Speaking of Yaz, we get to know her a little better here by delving into her heritage and her relationship with her grandmother. So far, I have found her to be the least developed of the three companions, and putting her center stage went a long way toward helping fix that. I still don’t have as clear a picture of her as I do of Graham and Ryan, but she doesn’t feel superfluous either. I continue to wish the writers would make more use of Yaz’s police skills, though, and let her play the detective more.

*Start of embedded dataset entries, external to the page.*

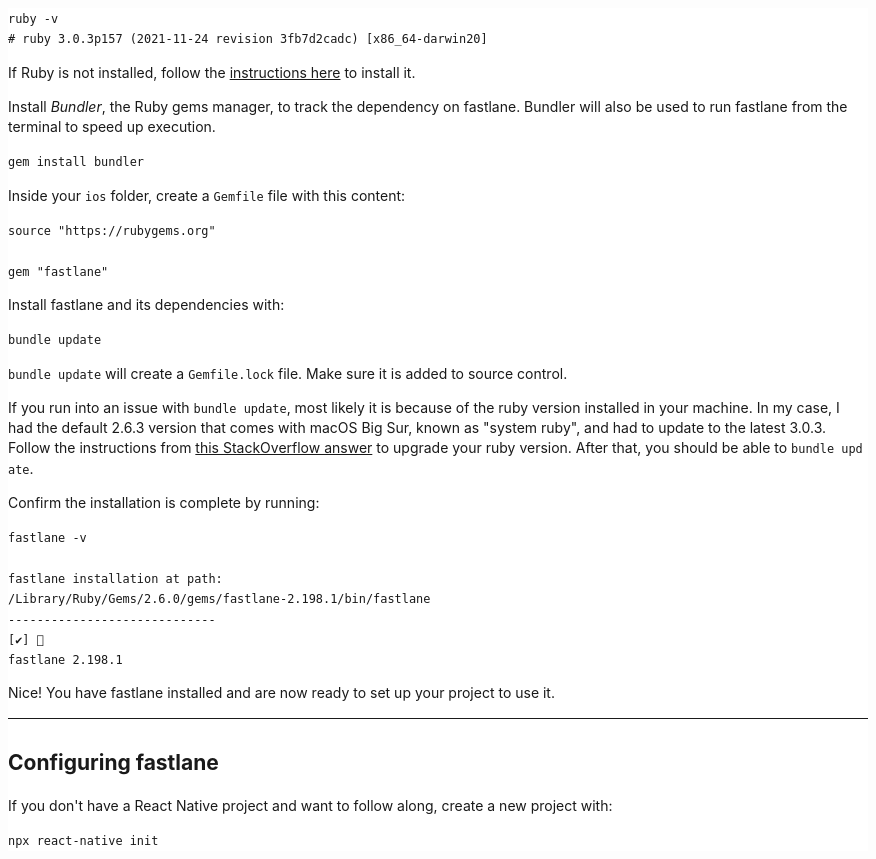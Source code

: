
 ```shell
ruby -v
# ruby 3.0.3p157 (2021-11-24 revision 3fb7d2cadc) [x86_64-darwin20]
```

If Ruby is not installed, follow the [instructions here](https://www.ruby-lang.org/en/documentation/installation/) to install it.

Install *Bundler*, the Ruby gems manager, to track the dependency on fastlane. Bundler will also be used to run fastlane from the terminal to speed up execution. 

```shell
gem install bundler
```

Inside your `ios` folder, create a `Gemfile` file with this content:

```
source "https://rubygems.org"

gem "fastlane"
```

Install fastlane and its dependencies with:

```shell
bundle update
```

`bundle update` will create a `Gemfile.lock` file. Make sure it is added to source control.

If you run into an issue with `bundle update`, most likely it is because of the ruby version installed in your machine. In my case, I had the default 2.6.3 version that comes with macOS Big Sur, known as "system ruby", and had to update to the latest 3.0.3. Follow the instructions from [this StackOverflow answer](https://stackoverflow.com/a/68118750/129103) to upgrade your ruby version. After that, you should be able to `bundle update`.

Confirm the installation is complete by running: 

```shell
fastlane -v

fastlane installation at path:
/Library/Ruby/Gems/2.6.0/gems/fastlane-2.198.1/bin/fastlane
-----------------------------
[✔] 🚀 
fastlane 2.198.1
```

Nice! You have fastlane installed and are now ready to set up your project to use it.

-------
## Configuring fastlane

If you don't have a React Native project and want to follow along, create a new project with:

```
npx react-native init
```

Graham remains my favorite character of the season. I love his line about how he’s willing to sing at Umbreen and Prem’s wedding and knows all the old classics, although to the bride and groom the songs would simply be contemporary hits. I’m also enjoying those moments when the Doctor mentions she used to be male, often to the confusion of those around her. On the other hand, I keep wondering what happened to Ryan’s dyspraxia, which no longer seems to be affecting his physical coordination. The frequent dropping of plot points and character details is one of the things that really bugged me about the Steven Moffat era of Doctor Who, and I really hope we’re not going to get more of the same under Chris Chibnall.

We’re six episodes in, and I find I still need more from the Doctor. I need her to interact more with the other characters on a personal level, rather than just on a plot level. Jodie Whittaker is very charismatic and an excellent actress, but the scripts aren’t letting her be the Doctor so much as “play” the Doctor, having her go through the motions without revealing anything of herself. Aside from some good dialogue in the season’s first episode, “The Woman Who Fell to Earth,” she barely talks about herself or her background. With only four episodes left in the season, I’m hoping this will change soon.

And now for some Doctor Who neepery! When the Doctor tells Yaz it’s dangerous to go back in time and meet your family members, she might have been remembering the events of the season one episode “Father’s Day,” in which the Ninth Doctor brings Rose back in time to see her deceased father. There, Rose is unable to resist saving his life, inadvertently releasing the Reapers in the process. The TARDIS’s telepathic circuits make an appearance again, first introduced in the season 8 episode “Listen.” Then, the 12th Doctor plugs Clara into the circuit to investigate a nightmare she once had, while here the Doctor plugs Yaz’s grandfather’s watch into the circuit to take them to the proper time and place in history to meet him. Lastly, there’s a bit of a thematic throwback to the 2017 Christmas special “Twice Upon a Time.” The Doctor assumes the Thijarians have malicious intent when in fact they are simply observers, not unlike the Testimony and their glass avatars.

I don’t want to judge it by the trailer alone, but I have to admit that the next episode, in which the Doctor and her companions visit the equivalent of Space, does not look very promising.